Peculiar Linux Command-Line Tools
Some Linux CLI commands I type every day, probably hundreds of times. Others – on a rare occasion. But there’s a category of truly esoteric utilities tailor-made for some singular and often exotic purpose. I heard of many – if not most – of these utilities, but it’s difficult to recall their names in those unlikely circumstances when I could’ve used these tools. And that’s the reason for this short write-up.
Many of these programs come from the Linux moreutils
package. It is usually not installed by default in most distros but is almost always available from the official repo.
Table of Contents
chronic
This straightforward utility helps you declutter crontab
by replacing the common >/dev/null 2>&1
redirect construct at the end of each cronjob.
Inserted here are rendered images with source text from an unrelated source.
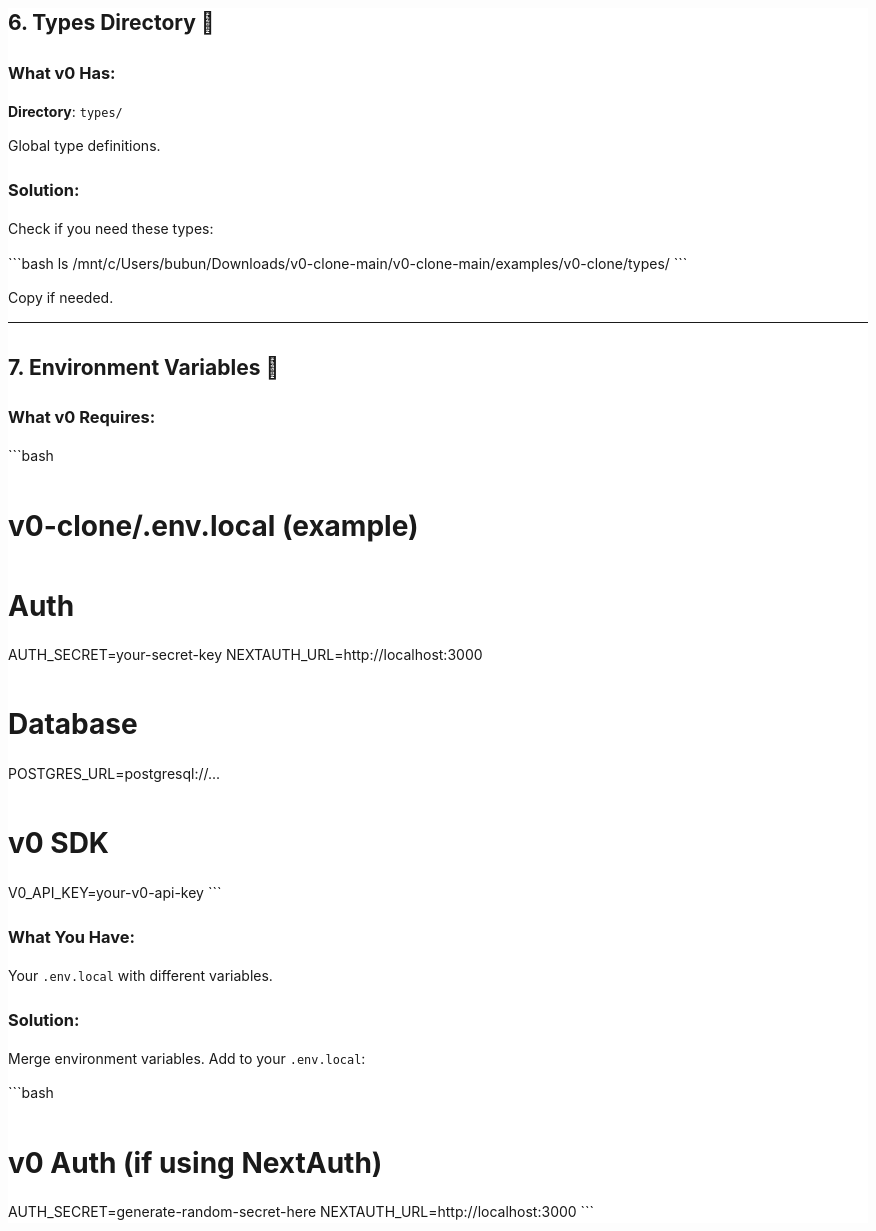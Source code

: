 
## 6. Types Directory 📝

### What v0 Has:
**Directory**: `types/`

Global type definitions.

### Solution:
Check if you need these types:

\`\`\`bash
ls /mnt/c/Users/bubun/Downloads/v0-clone-main/v0-clone-main/examples/v0-clone/types/
\`\`\`

Copy if needed.

---

## 7. Environment Variables 🔑

### What v0 Requires:

\`\`\`bash
# v0-clone/.env.local (example)

# Auth
AUTH_SECRET=your-secret-key
NEXTAUTH_URL=http://localhost:3000

# Database
POSTGRES_URL=postgresql://...

# v0 SDK
V0_API_KEY=your-v0-api-key
\`\`\`

### What You Have:
Your `.env.local` with different variables.

### Solution:
Merge environment variables. Add to your `.env.local`:

\`\`\`bash
# v0 Auth (if using NextAuth)
AUTH_SECRET=generate-random-secret-here
NEXTAUTH_URL=http://localhost:3000
\`\`\`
Not a huge deal, but it certainly makes things easier to read.
chronic runs a command, and arranges for its standard out and standard error to only be displayed if the command fails (exits nonzero or crashes). If the command succeeds, any extraneous output will be hidden. A common use for chronic is for running a cron job. Rather than trying to keep the command quiet, and having to deal with mails containing accidental output when it succeeds, and not verbose enough output when it fails, you can just run it verbosely always, and use chronic to hide the successful output. 0 1 * * * chronic backup # instead of backup >/dev/null 2>&1 */20 * * * * chronic -ve my_script # verbose for debugging
'chronic' man page
combine
This is a very useful utility that uses logical operators to compare lines in two text files.
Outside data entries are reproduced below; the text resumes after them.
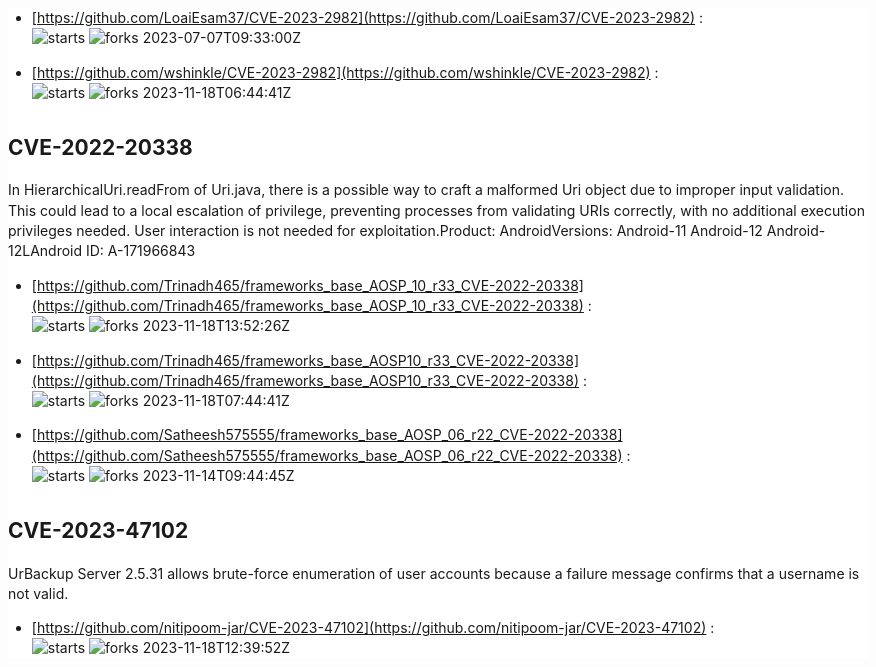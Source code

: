 - [https://github.com/LoaiEsam37/CVE-2023-2982](https://github.com/LoaiEsam37/CVE-2023-2982) :  
![starts](https://img.shields.io/github/stars/LoaiEsam37/CVE-2023-2982.svg) 
![forks](https://img.shields.io/github/forks/LoaiEsam37/CVE-2023-2982.svg) 
2023-07-07T09:33:00Z

- [https://github.com/wshinkle/CVE-2023-2982](https://github.com/wshinkle/CVE-2023-2982) :  
![starts](https://img.shields.io/github/stars/wshinkle/CVE-2023-2982.svg) 
![forks](https://img.shields.io/github/forks/wshinkle/CVE-2023-2982.svg) 
2023-11-18T06:44:41Z

## CVE-2022-20338
 In HierarchicalUri.readFrom of Uri.java, there is a possible way to craft a malformed Uri object due to improper input validation. This could lead to a local escalation of privilege, preventing processes from validating URIs correctly, with no additional execution privileges needed. User interaction is not needed for exploitation.Product: AndroidVersions: Android-11 Android-12 Android-12LAndroid ID: A-171966843

- [https://github.com/Trinadh465/frameworks_base_AOSP_10_r33_CVE-2022-20338](https://github.com/Trinadh465/frameworks_base_AOSP_10_r33_CVE-2022-20338) :  
![starts](https://img.shields.io/github/stars/Trinadh465/frameworks_base_AOSP_10_r33_CVE-2022-20338.svg) 
![forks](https://img.shields.io/github/forks/Trinadh465/frameworks_base_AOSP_10_r33_CVE-2022-20338.svg) 
2023-11-18T13:52:26Z

- [https://github.com/Trinadh465/frameworks_base_AOSP10_r33_CVE-2022-20338](https://github.com/Trinadh465/frameworks_base_AOSP10_r33_CVE-2022-20338) :  
![starts](https://img.shields.io/github/stars/Trinadh465/frameworks_base_AOSP10_r33_CVE-2022-20338.svg) 
![forks](https://img.shields.io/github/forks/Trinadh465/frameworks_base_AOSP10_r33_CVE-2022-20338.svg) 
2023-11-18T07:44:41Z

- [https://github.com/Satheesh575555/frameworks_base_AOSP_06_r22_CVE-2022-20338](https://github.com/Satheesh575555/frameworks_base_AOSP_06_r22_CVE-2022-20338) :  
![starts](https://img.shields.io/github/stars/Satheesh575555/frameworks_base_AOSP_06_r22_CVE-2022-20338.svg) 
![forks](https://img.shields.io/github/forks/Satheesh575555/frameworks_base_AOSP_06_r22_CVE-2022-20338.svg) 
2023-11-14T09:44:45Z

## CVE-2023-47102
 UrBackup Server 2.5.31 allows brute-force enumeration of user accounts because a failure message confirms that a username is not valid.

- [https://github.com/nitipoom-jar/CVE-2023-47102](https://github.com/nitipoom-jar/CVE-2023-47102) :  
![starts](https://img.shields.io/github/stars/nitipoom-jar/CVE-2023-47102.svg) 
![forks](https://img.shields.io/github/forks/nitipoom-jar/CVE-2023-47102.svg) 
2023-11-18T12:39:52Z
combine combines the lines in two files. Depending on the boolean operation specified, the contents will be combined in different ways: and Outputs lines that are in file1 if they are also present in file2. not Outputs lines that are in file1 but not in file2. or Outputs lines that are in file1 or file2. xor Outputs lines that are in either file1 or file2, but not in both files.'combine' man page
Consider the following example:
file1 | file2 |
1 2 3 4 5 | 2 3 6 5 5 |
for i in and not or xor; do echo -en "$i:\t"; combine file1 $i file2 | xargs; done and: 2 3 5 not: 1 4 or: 1 2 3 4 5 2 3 6 5 5 xor: 1 4 6
Accomplishing the same task without the combine
utility would require quite a bit more effort. For example:
# Equivalent to the 'not' operator above diff --new-line-format="" --unchanged-line-format="" <(sort -u file1) <(sort -u file2) | xargs 1 4 # Equivalent to the 'and' operator above awk 'FNR==NR{a[$1];next}($1 in a){print}' file2 file1 | xargs 2 3 5
errno
You can put errno
in your scripts to use proper error codes and provide more meaningful error messages. This will make it easier to debug your scripts.
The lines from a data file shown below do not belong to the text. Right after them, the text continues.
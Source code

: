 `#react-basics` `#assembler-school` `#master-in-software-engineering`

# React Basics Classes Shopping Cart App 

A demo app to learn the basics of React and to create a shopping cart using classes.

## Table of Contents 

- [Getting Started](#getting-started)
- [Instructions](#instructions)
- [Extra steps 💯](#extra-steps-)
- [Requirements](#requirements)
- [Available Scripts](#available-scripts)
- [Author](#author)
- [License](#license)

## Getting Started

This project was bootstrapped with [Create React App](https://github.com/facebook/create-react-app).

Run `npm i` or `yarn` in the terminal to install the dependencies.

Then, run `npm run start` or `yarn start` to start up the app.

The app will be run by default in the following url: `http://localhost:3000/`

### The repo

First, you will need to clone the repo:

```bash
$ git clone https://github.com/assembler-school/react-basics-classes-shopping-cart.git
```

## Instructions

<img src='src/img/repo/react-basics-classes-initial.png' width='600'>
errno looks up errno macro names, errno codes, and the corresponding descriptions. For example, if given ENOENT on a Linux system, it prints out the code 2 and the description "No such file or directory". If given the code 2, it prints ENOENT and the same description.
'errno' man page
Here’s a quick example:
[ -f /tmp/no_such_file ] || errno 2 ENOENT 2 No such file or directory
ifdata
This utility shows you various information about the network interfaces on your system. While you can obtain the same data using more common tools like ethtool
or ifconfig
, ifdata
has the ability to extract just a single parameter. This is very useful in scripting as it saves you the need to parse the complex and often inconsistent output of ifconfig
and such.
ifdata can be used to check for the existence of a network interface, or to get information abut the interface, such as its IP address. Unlike ifconfig or ip, ifdata has simple to parse output that is designed to be easily used by a shell script.
'ifdata' man page
In the following example, we will use ifdata
to print out a NIC’s address, netmask, broadcast address, MTU, and MAC address:
for i in a n b m h; do ifdata -p$i bond0; done | xargs 192.168.122.137 255.255.255.0 192.168.122.255 1500 A0:48:1C:B8:17:B8
Just extracting the IP address from the ifconfig
output would’ve required a whole lot more typing:
ifconfig bond0 | sed -rn 's/127.0.0.1//;s/.*inet (addr:)?(([0-9]*\.){3}[0-9]*).*//p' 192.168.122.137
ifne
This utility will execute any command that follows it but only if the standard input was not null. Simple but saves you some typing.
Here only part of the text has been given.